More Than Just Rights

But Erika Dailey, of the Open Society Institute's Turkmenistan project, says the EU deal with Turkmenistan is not in keeping with EU policies.

"The trade deal offers privileges which would be completely inconsistent with the European Union's previous position condemning the human rights situation in Turkmenistan," Dailey says.

Beyond rights abuses in Turkmenistan, Dailey points out that there are fundamental reasons the deal offends EU standards.
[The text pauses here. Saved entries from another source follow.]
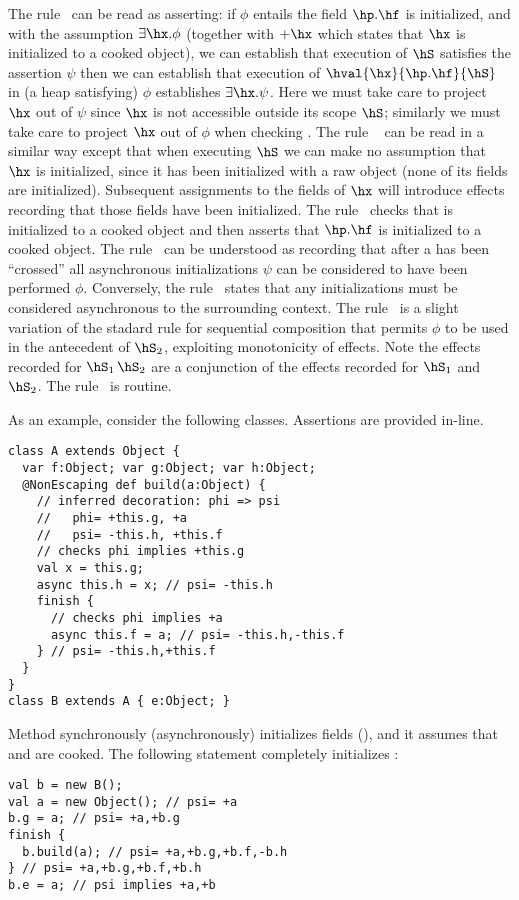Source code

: The rule~ can be read as asserting: if $\phi$ entails
the field $\hp.\hf$ is initialized, and with the assumption $\exists \hx.\phi$
(together with $+\hx$ which states that $\hx$ is initialized to a
cooked object), we can establish that execution of $\hS$ satisfies the assertion
$\psi$ then we can establish that execution of
$\hval{\hx}{\hp.\hf}{\hS}$ in
(a heap satisfying) $\phi$ establishes $\exists \hx.\psi$. Here we
must take care to project $\hx$ out of $\psi$ since $\hx$ is not
accessible outside its scope $\hS$; similarly we must take care to
project $\hx$ out of $\phi$ when checking \hS.
The rule ~ can be read in a similar way except that when
executing $\hS$ we can make no assumption that $\hx$ is initialized,
since it has been initialized with a raw object (none of its fields
are initialized). Subsequent assignments to the fields of $\hx$ will
introduce effects recording that those fields have been initialized.
The rule~ checks that \hq{} is initialized to a
cooked object and then asserts that $\hp.\hf$ is initialized to a
cooked object.
The rule~ can be understood as recording that after a
\finish{} has been ``crossed'' all asynchronous initializations $\psi$
can be considered to have been performed $\phi$. Conversely,
the rule~ states that any initializations must be
considered asynchronous to the surrounding context.
The rule~ is a slight variation of the stadard rule for
sequential composition that permits $\phi$ to be used in the
antecedent of $\hS_2$, exploiting monotonicity of effects. Note the
effects recorded for $\hS_1\,\hS_2$ are a conjunction of the effects
recorded for $\hS_1$ and $\hS_2$.
The rule~ is routine.

As an example, consider the following classes. Assertions are provided
in-line.
\vspace{-0.2cm}\begin{lstlisting}
class A extends Object {
  var f:Object; var g:Object; var h:Object;
  @NonEscaping def build(a:Object) {
    // inferred decoration: phi => psi
    //   phi= +this.g, +a
    //   psi= -this.h, +this.f
    // checks phi implies +this.g
    val x = this.g;
    async this.h = x; // psi= -this.h
    finish {
      // checks phi implies +a
      async this.f = a; // psi= -this.h,-this.f
    } // psi= -this.h,+this.f
  }
}
class B extends A { e:Object; }
\end{lstlisting}\vspace{-0.2cm}
Method  synchronously (asynchronously) initializes fields  (),
    and it assumes that  and  are cooked.
The following statement completely initializes :
\vspace{-0.2cm}\begin{lstlisting}
val b = new B();
val a = new Object(); // psi= +a
b.g = a; // psi= +a,+b.g
finish {
  b.build(a); // psi= +a,+b.g,+b.f,-b.h
} // psi= +a,+b.g,+b.f,+b.h
b.e = a; // psi implies +a,+b
\end{lstlisting}\vspace{-0.2cm}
"There's a second component to the trade agreement that requires that the 'principles for market economy' be in place in Turkmenistan prior to signing the deal," she says. "Turkmenistan doesn't even have a convertible currency. There's virtually no private sector; any private initiatives are quickly cut off; and the president controls a command economy."

Rush For Energy

European Parliamentarian Ozdemir says the EU appears willing to overlook those shortcomings to help solve another problem.

A compressor station at a Turkmen oil and gas field

"It's quite obvious that the reason that we're talking about this interim agreement right now is because the whole world is concerned about energy policy and energy resources," Ozdemir says. "And Turkmenistan is known as a country which has huge energy resources."

Ozdemir laments that the proposed deal stands in stark contrast to EU criticism of other countries.

"This would be a shame for the European Parliament, given the fact that on one side we're criticizing Belarus for human rights abuses and, on the other side, the majority in the foreign affairs committee of the European Parliament was willing to compromise on human rights in Turkmenistan," he adds.

'Rewarding Dictatorship'

Dailey warns that if the deal goes through, it could damage the EU's credibility.

"If the EU approves this deal without any of the required preconditions, then they would in fact be rewarding a massively abusive dictatorship," Dailey says.

Ozdemir argues that, not only should the EU scrap the deal, it should also apply more pressure to encourage democratic reforms in Turkmenistan.

"We should take a very tough and clear position toward the leadership in Turkmenistan and take the side of the people in Turkmenistan," Ozdemir says. "And we should support those in Turkmenistan who want to become a full democracy -- for those who want Turkmenistan to become part of the civilized world and [we should] not make any compromises with the Turkmen leadership."

The European Parliament's Foreign and Trade committees have approved the deal. Now it faces debate in the full parliament. Passage there would send it on to the EU Council of Ministers, which could still reject it.

(Mohammad Tahir of RFE/RL's Turkmen Service contributed to this report.)